Harvard-Smithsonian Center for Astrophysics

Some astronomers have been presenting their views on the early history
of the Universe. They think that fewer, larger galaxies, rather than
more numerous, smaller ones, dominated the Universe by the time it was
a billion years old; dwarf-galaxy formation almost stopped 'only' a
few hundred million years after the Big Bang. They see the sequence
of events as follows. Nearly 14 billion years ago, the Big Bang
filled the Universe with hot matter in the form of negatively charged
electrons and positively charged hydrogen and helium ions. As space
expanded and cooled, the electrons and ions combined to form neutral
atoms. Those atoms efficiently absorbed light, yielding a pervasive
dark fog throughout space, which lasted during an era dubbed the 'Dark
Ages'. Then the first generation of stars began clearing that fog by
bathing the Universe in ultraviolet radiation, which split the atoms
again into electrons and ions in a process called ionization. Since
the Big Bang created an ionized Universe that later became neutral,
that second phase of ionization by stars is known as the 'epoch of
re-ionization'. It took place in the first few hundred million years
of existence. During that epoch, gas was not only ionized but also
heated. Cool gas clumps together to form stars and galaxies more
easily than hot gas. The hotter the gas, the more massive a galactic
'seed' must be to attract enough matter to become a galaxy. Before
the epoch of reionization, galaxies containing 'only' 100 million
solar masses of material could form easily, but afterwards galaxies
required more than 10 billion solar masses of material to be
assembled. The astronomers admit that confirmation of the suppression
of dwarf-galaxy formation will require the use of a future generation
of more powerful telescopes.

New Scientist

An Earth impact by Apophis, an asteroid about 320 metres in diameter,
in 2036 has been shown to be even more unlikely than was previously
thought, following new radar measurements taken at the Arecibo
Observatory in Puerto Rico. On May 6 the speed of the asteroid was
found to be 6 millimetres per second different from expectation.
Astronomers say that it's just a small correction to the orbit that
propagates forward in time enough to reduce the probability of impact.
Before the observation, it was thought that in 2029 Apophis would
approach within about 5.86 Earth radii, but now the figure is 5.93
Earth radii. That seemingly small difference is significant, because
if the asteroid's path carries it through a certain 'keyhole' -- in
this case, a specific region of near-Earth space just 600 metres
across -- Apophis's orbit could be perturbed enough to put it on a
collision course with Earth in 2036. It is now even clearer than it
was previously that Apophis will miss the keyhole. The asteroid will
next be in a position favourable to radar observation in 2013.

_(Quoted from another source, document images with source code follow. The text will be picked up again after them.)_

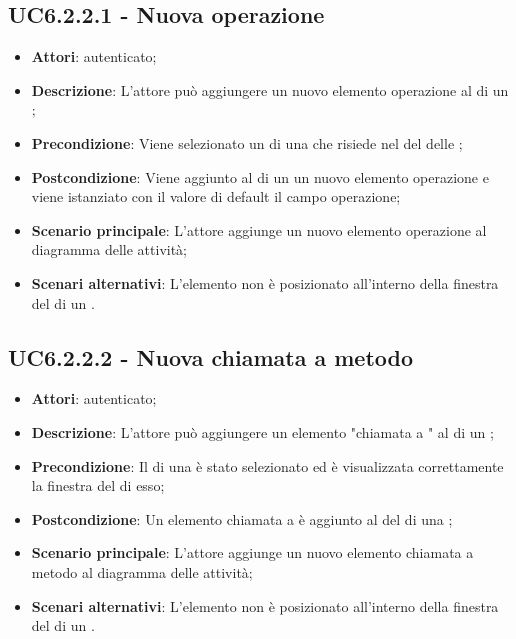 \subsection{UC6.2.2.1 - Nuova operazione}
\label{ssec:UC6.2.2.1}
\begin{itemize}
\item \textbf{Attori}:  autenticato;
\item \textbf{Descrizione}: L'attore può aggiungere un nuovo elemento operazione al  di un ;
\item \textbf{Precondizione}: Viene selezionato un  di una  che risiede nel  del  delle  ;
\item \textbf{Postcondizione}: Viene aggiunto al  di un  un nuovo elemento operazione e viene istanziato con il valore di default il campo operazione;
\item \textbf{Scenario principale}: L'attore aggiunge un nuovo elemento operazione al diagramma delle attività;
\item \textbf{Scenari alternativi}: L'elemento non è posizionato all'interno della finestra del  di un .
\end{itemize}
\subsection{UC6.2.2.2 - Nuova chiamata a metodo}
\label{ssec:UC6.2.2.2}
\begin{itemize}
\item \textbf{Attori}:  autenticato;
\item \textbf{Descrizione}: L'attore può aggiungere un elemento "chiamata a " al  di un ;
\item \textbf{Precondizione}: Il  di una  è stato selezionato ed è visualizzata correttamente la finestra del  di esso;
\item \textbf{Postcondizione}: Un elemento chiamata a  è aggiunto al  del  di una ;
\item \textbf{Scenario principale}: L'attore aggiunge un nuovo elemento chiamata a metodo al diagramma delle attività;
\item \textbf{Scenari alternativi}: L'elemento non è posizionato all'interno della finestra del  di un .
\end{itemize}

The Hubble telescope has obtained the first picture of a distant
quasar 'lensed' into five images. The picture also includes a lot of
other lensed galaxies and even a supernova. Although plenty of
multiply-lensed quasars have been seen previously, this is the only
case so far in which multiple quasar images are produced by an entire
galaxy cluster acting as a gravitational lens. When the background
quasar's light passes through the cluster of galaxies on its way to
us, the light is bent by the space-warping gravity field in such a way
that five separate images of the object are produced surrounding the
cluster's centre. The cluster also creates a cobweb of images of
other distant galaxies gravitationally lensed into arcs.

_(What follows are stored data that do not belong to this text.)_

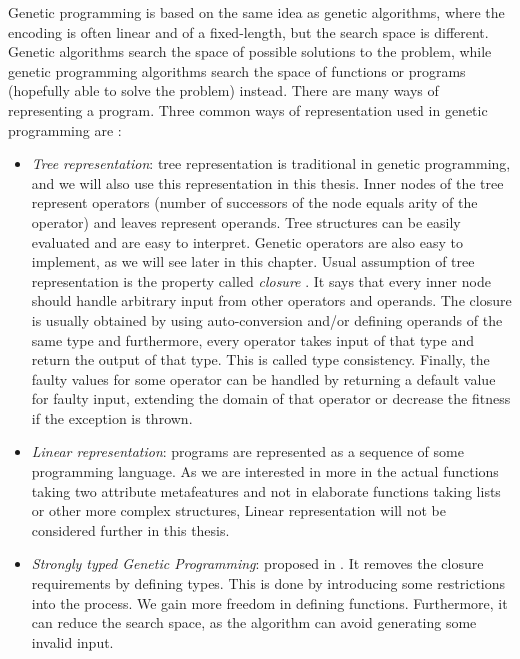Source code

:  Genetic programming is based on the same idea as genetic algorithms, where the encoding is often linear and of a fixed-length, but the search space is different. Genetic algorithms search the space of possible solutions to the problem, while genetic programming algorithms search the space of functions or programs (hopefully able to solve the problem) instead. 
 There are many ways of representing a program. Three common ways of representation used in genetic programming are \cite{FieldGuideToGeneticProgramming}:
 \begin{itemize}
 	\item \emph{Tree representation}: tree representation is traditional in genetic programming, and we will also use this representation in this thesis. Inner nodes of the tree represent operators (number of successors of the node equals arity of the operator) and leaves represent operands. Tree structures can be easily evaluated and are easy to interpret. Genetic operators are also easy to implement, as we will see later in this chapter. Usual assumption of tree representation is the property called \emph{closure} \cite{FieldGuideToGeneticProgramming}. It says that every inner node should handle arbitrary input from other operators and operands. The closure is usually obtained by using auto-conversion and/or defining operands of the same type and furthermore, every operator takes input of that type and return the output of that type. This is called type consistency. Finally, the faulty values for some operator can be handled by returning a default value for faulty input, extending the domain of that operator or decrease the fitness if the exception is thrown.
 	
 	\item \emph{Linear representation}: programs are represented as a sequence of some programming language. As we are interested in more in the actual functions taking two attribute metafeatures and not in elaborate functions taking lists or other more complex structures, Linear representation will not be considered further in this thesis.
 	
 	\item \emph{Strongly typed Genetic Programming}: proposed in \cite{typedGp}. It removes the closure requirements by defining types. This is done by introducing some restrictions into the process. We gain more freedom in defining functions. Furthermore, it can reduce the search space, as the algorithm can avoid generating some invalid input.
 	
 \end{itemize}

The galaxy cluster creating the lens is seven billion light-years
away, and is seen when the Universe was half its present age. A
gravitational lens always has to produce an odd number of lensed
images, but one image is usually very weak and masked by the light of
the lensing object itself. In this case the fifth image is far enough
from the core of the central imaging galaxy to be visible, as well as
the other four. The galaxy hosting the background quasar is at a
distance of 10 billion light-years and can be seen in the image as
faint red arcs; it is the most highly magnified quasar host galaxy yet
seen. The Hubble picture also shows a large number of stretched arcs
that are images of galaxies lying behind the cluster, each of which is
split into multiple distorted images. By comparing the picture with
one taken a year earlier, the researchers also discovered a supernova
exploding in one of the cluster galaxies.

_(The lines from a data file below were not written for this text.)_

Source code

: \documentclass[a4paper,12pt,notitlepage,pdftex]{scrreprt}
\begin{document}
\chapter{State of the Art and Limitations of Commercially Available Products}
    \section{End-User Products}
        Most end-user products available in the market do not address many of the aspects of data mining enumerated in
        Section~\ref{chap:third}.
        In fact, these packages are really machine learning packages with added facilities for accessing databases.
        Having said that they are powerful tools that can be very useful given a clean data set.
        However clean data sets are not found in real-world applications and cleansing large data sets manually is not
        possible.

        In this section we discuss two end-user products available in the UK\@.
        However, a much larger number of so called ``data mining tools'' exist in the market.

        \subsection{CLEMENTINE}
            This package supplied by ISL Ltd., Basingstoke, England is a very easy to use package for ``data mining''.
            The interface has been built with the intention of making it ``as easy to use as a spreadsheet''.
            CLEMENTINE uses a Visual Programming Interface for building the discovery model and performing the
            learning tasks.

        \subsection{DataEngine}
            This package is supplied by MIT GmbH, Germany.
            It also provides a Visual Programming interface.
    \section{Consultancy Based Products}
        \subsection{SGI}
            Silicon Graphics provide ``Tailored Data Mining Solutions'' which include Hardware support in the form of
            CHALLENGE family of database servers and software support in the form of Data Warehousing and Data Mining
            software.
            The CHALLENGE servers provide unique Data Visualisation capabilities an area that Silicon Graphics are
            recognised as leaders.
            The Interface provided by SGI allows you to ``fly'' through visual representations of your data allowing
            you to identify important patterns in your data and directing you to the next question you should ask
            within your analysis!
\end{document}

Philip's The Sky at Night Volume 2 is the latest volume in Sir
Patrick Moore's series of essays written to accompany the television
series of the same name. It tracks developments in astronomy,
astrophysics and space exploration in the period from 2001 November
to 2005 March -- £9.99
Philip's Stargazing 2006 by Heather Couper and Nigel Henbest.
A month-by-month guide, now partly otiose - £6.99
Published last year:
Philip's Solar System Guide by Peter Grego describes how to observe
not only the planets but also the Moon, Sun, comets, meteors,
asteroids and other objects in our Solar System -- £9.99
Philip's Solar System Observer -- a pack for the amateur Solar-System
observer. It contains three items: Philip's Solar Observer's Guide,
Philip's Map of the Solar System and Philip's Solar System Phenomena
poster -- £12.99

For more information on those and other Philip's titles please visit or call 020 7644 6935 for a catalogue.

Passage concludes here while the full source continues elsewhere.